Naidoo, a lawyer, went on to tell the committee that the SCA had the final say on Motsoeneng’s future at the broadcaster.
“That’s the final door, you are no longer an employee of the organisation, as simple as that,” said Naidoo.
“The point that the SCA decision had nothing to do with Motsoeneng as an employee, I mean that is absolute nonsense. Whoever gave the SABC that advice should be shot.”
Naidoo lashed out at Aguma, saying while he had the power to move Motsoeneng from the post of chief operating officer to group executive for corporate affairs, he did not exercise the power in a fair manner.
“When you give power to an executive like a CFO, CEO or COO, there’s a duty on that incumbent to exercise that authority in a judicious way..when you exercise power in an arbitrary way which happened in the case of Mr Motoeneng being appointed as chief executive: corporate affairs, there was no proper procedure followed,” said Naidoo.

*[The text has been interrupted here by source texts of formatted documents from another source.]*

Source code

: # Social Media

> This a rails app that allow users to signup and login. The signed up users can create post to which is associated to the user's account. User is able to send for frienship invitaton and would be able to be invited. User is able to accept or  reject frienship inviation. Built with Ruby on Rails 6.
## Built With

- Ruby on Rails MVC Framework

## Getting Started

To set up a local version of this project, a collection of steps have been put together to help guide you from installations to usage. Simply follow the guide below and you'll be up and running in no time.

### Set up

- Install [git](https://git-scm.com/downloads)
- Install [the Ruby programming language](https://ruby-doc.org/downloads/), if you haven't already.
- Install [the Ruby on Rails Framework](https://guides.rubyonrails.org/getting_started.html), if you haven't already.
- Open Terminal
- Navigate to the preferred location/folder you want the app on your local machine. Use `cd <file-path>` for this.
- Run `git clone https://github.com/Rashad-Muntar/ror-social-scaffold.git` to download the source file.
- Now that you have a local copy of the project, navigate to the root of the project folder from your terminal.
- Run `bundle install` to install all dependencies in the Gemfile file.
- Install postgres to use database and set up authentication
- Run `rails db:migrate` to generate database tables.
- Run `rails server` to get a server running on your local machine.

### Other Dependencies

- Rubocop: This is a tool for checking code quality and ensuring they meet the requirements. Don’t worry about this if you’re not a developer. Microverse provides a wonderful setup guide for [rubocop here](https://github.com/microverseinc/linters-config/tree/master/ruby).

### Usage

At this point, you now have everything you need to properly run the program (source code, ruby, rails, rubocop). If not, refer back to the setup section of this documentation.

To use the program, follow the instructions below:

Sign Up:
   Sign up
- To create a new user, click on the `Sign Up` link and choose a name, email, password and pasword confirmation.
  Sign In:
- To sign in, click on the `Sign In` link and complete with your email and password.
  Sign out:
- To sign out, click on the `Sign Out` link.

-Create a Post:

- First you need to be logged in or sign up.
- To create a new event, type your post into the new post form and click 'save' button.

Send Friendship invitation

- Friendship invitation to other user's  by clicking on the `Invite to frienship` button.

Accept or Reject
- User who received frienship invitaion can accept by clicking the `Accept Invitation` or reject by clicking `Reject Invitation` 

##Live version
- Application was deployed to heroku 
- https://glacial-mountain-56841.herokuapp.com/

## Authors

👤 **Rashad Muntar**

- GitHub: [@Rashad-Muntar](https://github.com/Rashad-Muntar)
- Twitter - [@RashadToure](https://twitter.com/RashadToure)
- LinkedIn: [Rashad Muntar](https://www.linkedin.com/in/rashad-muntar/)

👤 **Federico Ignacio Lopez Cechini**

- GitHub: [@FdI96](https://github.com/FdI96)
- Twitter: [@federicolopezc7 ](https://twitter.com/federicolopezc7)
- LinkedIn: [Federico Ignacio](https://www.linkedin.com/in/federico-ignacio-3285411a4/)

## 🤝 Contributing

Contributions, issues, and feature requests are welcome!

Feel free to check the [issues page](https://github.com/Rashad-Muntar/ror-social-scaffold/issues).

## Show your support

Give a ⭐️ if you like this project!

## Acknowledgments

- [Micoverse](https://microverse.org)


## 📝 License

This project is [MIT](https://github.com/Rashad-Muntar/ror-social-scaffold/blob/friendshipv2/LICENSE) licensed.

“When I listen to an executive at this level talking in such mundane terms you know it actually makes out a case why this board should be dissolved.”
Fellow board member Vusi Mavuso concurred with much of what Naidoo was saying, adding that he, like Naidoo, had been ostracised when key decisions were made at board level.
He told MPs that he had been given no opportunity to make input or see the presentation to MPs before it was tabled in the committee on Wednesday morning.
“I was completely flummoxed when I saw that and I said what is happening? There seems to be some kind of isolationist approach to ostracise certain board members for whatever reason, I may not know,” he said.
He said the board was dysfunctional and “not following due process” when it made decisions. Mavuso then told MPs he too would quit his job.
“I cannot afford to be party to that and for that reason, chair, I believe that seemingly my contributions are not adding much value and it’s more the reason that I’ve come to the conclusion that I’m tendering my resignation today.”
While Motsoeneng remained silent during the committee meeting, he raised MPs’ hackles for the comments he made outside of the briefing room.
“I just wanted to bring to your attention as well, as we are sitting here as a committee, Hlaudi Motsoeneng outside has been saying that for those who are thinking we are gone they are thinking wrong. This is just the beginning so I just wanted to say to you, Mr Motsoeneng remains defiant,” said Inkatha Freedom Party MP Liezl van der Merwe.
Economic Freedom Fighters deputy president Floyd Shivambu however was not concerned, saying Motsoeneng’s “rantings and chicken bravery” would not sway MPs from their quest to oust him.
“We are not going to be intimidated by Hlaudi,” said Shivambu.
“There’s no one who is indispensable in South Africa. We have got a rule of law, we’ve got a constitution that guides how things must be done so he must not treat us like we are kids…and harass us without consequences. The time of games has come to an end. He must live with that reality now.”